Source texts of formatted documents

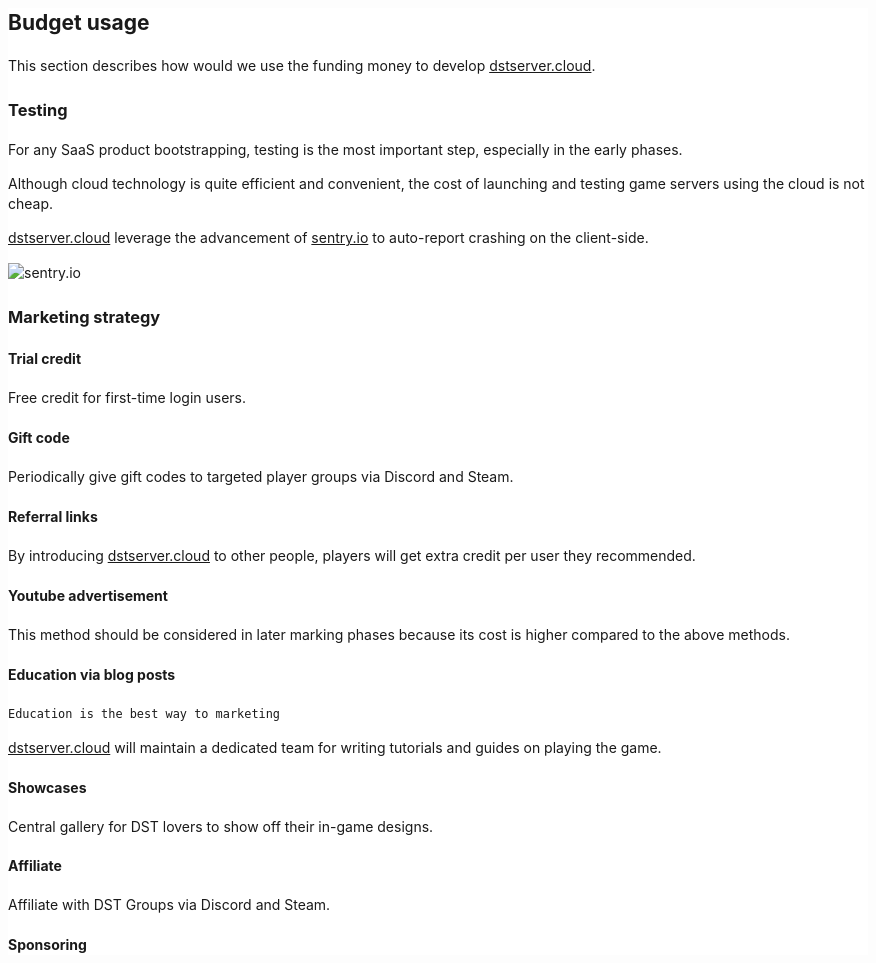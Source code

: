 ## Budget usage

This section describes how would we use the funding money to develop [dstserver.cloud](https://dstserver.cloud).

### Testing

For any SaaS product bootstrapping, testing is the most important step, especially in the early phases.

Although cloud technology is quite efficient and convenient, the cost of launching and testing game servers using the cloud is not cheap.

[dstserver.cloud](https://dstserver.cloud) leverage the advancement of [sentry.io](https://sentry.io/) to auto-report crashing on the client-side.

![sentry.io](https://killbill.io/wp-content/uploads/2022/05/sentry-wordmark-dark-400x119-1.png)

### Marketing strategy

#### Trial credit

Free credit for first-time login users.

#### Gift code

Periodically give gift codes to targeted player groups via Discord and Steam.

#### Referral links

By introducing [dstserver.cloud](https://dstserver.cloud) to other people, players will get extra credit per user they recommended.

#### Youtube advertisement

This method should be considered in later marking phases because its cost is higher compared to the above methods.

#### Education via blog posts

```
Education is the best way to marketing
```

[dstserver.cloud](https://dstserver.cloud) will maintain a dedicated team for writing tutorials and guides on playing the game.

#### Showcases

Central gallery for DST lovers to show off their in-game designs.

#### Affiliate

Affiliate with DST Groups via Discord and Steam.

#### Sponsoring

Task requirements:
Transcribe exactly, please, the lines from the one with "[dstserver.cloud](https://dstserver.cloud) will maintain" to the last line of the entries above, ends included.

Task response:
[dstserver.cloud](https://dstserver.cloud) will maintain a dedicated team for writing tutorials and guides on playing the game.

#### Showcases

Central gallery for DST lovers to show off their in-game designs.

#### Affiliate

Affiliate with DST Groups via Discord and Steam.

#### Sponsoring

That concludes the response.